Importance: If changes over time in trauma care apply to both firearm injuries and motor vehicle crashes (MVCs) similarly, differences in mechanism-specific case-fatality trends may suggest changes over time in injury severity.
Objectives: To analyze national trends in case-fatality percentages at levels I and II trauma centers for injuries due to MVC, firearm assault, self-inflicted firearm injury, and unintentional firearm injury by age and to analyze trends in injury severity scores (ISSs) and the percentage of out-of-hospital deaths by mechanism.
Design, setting, and participants: From November 15, 2017, to July 4, 2018, repeated cross-sectional measures analysis of 1 335 044 patients treated at level I or II trauma centers from January 1, 2003, through December 31, 2013, was conducted using 2 data sources: the National Trauma Data Bank National Sample Program, with survey weights to estimate annual median ISS, total injuries and total deaths at levels I and II trauma centers, and the Centers for Disease Control and Prevention's Wide-Ranging Online Data for Epidemiologic Research for percentages of out-of-hospital deaths.
Main outcome measures: The main outcome was annual case-fatality percentage (total died/total injured), calculated by mechanism across 3 age groups (15-34 years, 35-54 years, and ≥55 years) and 5 categories of ISS (1-15 [mild] 16-24, 25-40, 41-66, and 67-75 [severe]). Linear regression was performed to estimate annual trends in case-fatality percentage by mechanism, age group, and ISS. Annual trends in percentages of out-of-hospital deaths and median ISSs by mechanism were estimated. Sensitivity analyses included the Durbin-Watson statistic for autocorrelation and Prais-Winsten regression models.

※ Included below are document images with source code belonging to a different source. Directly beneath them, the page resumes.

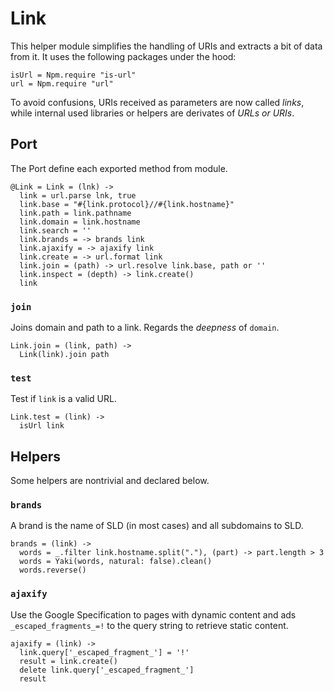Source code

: # Link

This helper module simplifies the handling of URIs and extracts a bit of
data from it. It uses the following packages under the hood:

    isUrl = Npm.require "is-url"
    url = Npm.require "url"

To avoid confusions, URIs received as parameters are now called *links*, while
internal used libraries or helpers are derivates of *URLs or URIs*.

## Port
The Port define each exported method from module.

    @Link = Link = (lnk) ->
      link = url.parse lnk, true
      link.base = "#{link.protocol}//#{link.hostname}"
      link.path = link.pathname
      link.domain = link.hostname
      link.search = ''
      link.brands = -> brands link
      link.ajaxify = -> ajaxify link
      link.create = -> url.format link
      link.join = (path) -> url.resolve link.base, path or ''
      link.inspect = (depth) -> link.create()
      link

### `join`
Joins domain and path to a link. Regards the *deepness* of `domain`.

    Link.join = (link, path) ->
      Link(link).join path

### `test`
Test if `link` is a valid URL.

    Link.test = (link) ->
      isUrl link

## Helpers
Some helpers are nontrivial and declared below.

### `brands`
A brand is the name of SLD (in most cases) and all subdomains to SLD.

    brands = (link) ->
      words = _.filter link.hostname.split("."), (part) -> part.length > 3
      words = Yaki(words, natural: false).clean()
      words.reverse()

### `ajaxify`
Use the Google Specification to pages with dynamic content and ads
`_escaped_fragments_=!` to the query string to retrieve static content.

    ajaxify = (link) ->
      link.query['_escaped_fragment_'] = '!'
      result = link.create()
      delete link.query['_escaped_fragment_']
      result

Results: Among 1 335 044 patients treated at level I or II trauma centers, self-inflicted firearm injury had a case-fatality percentage of 42.8%, and assault with a firearm had a case-fatality percentage of 11.1%, the 2 highest of the injuries studied. The injury case-fatality percentage was lower each year for MVCs but did not change for any firearm intent overall or for any age group. Overall, median ISS increased annually for firearm suicide (0.31; 95% CI, 0.00-0.61). The annual percentage of out-of-hospital deaths was lower each year for MVCs (-0.24; 95% CI, -0.43 to -0.05) but not for any firearm intents. In sensitivity analyses, the annual percentage of out-of-hospital deaths for MVCs no longer showed a decline.
Conclusions and relevance: Stagnant case-fatality percentages for firearm injuries juxtaposed to improvements for MVCs across age-groups and ISS categories suggests worsening severity of firearm injuries over the study period.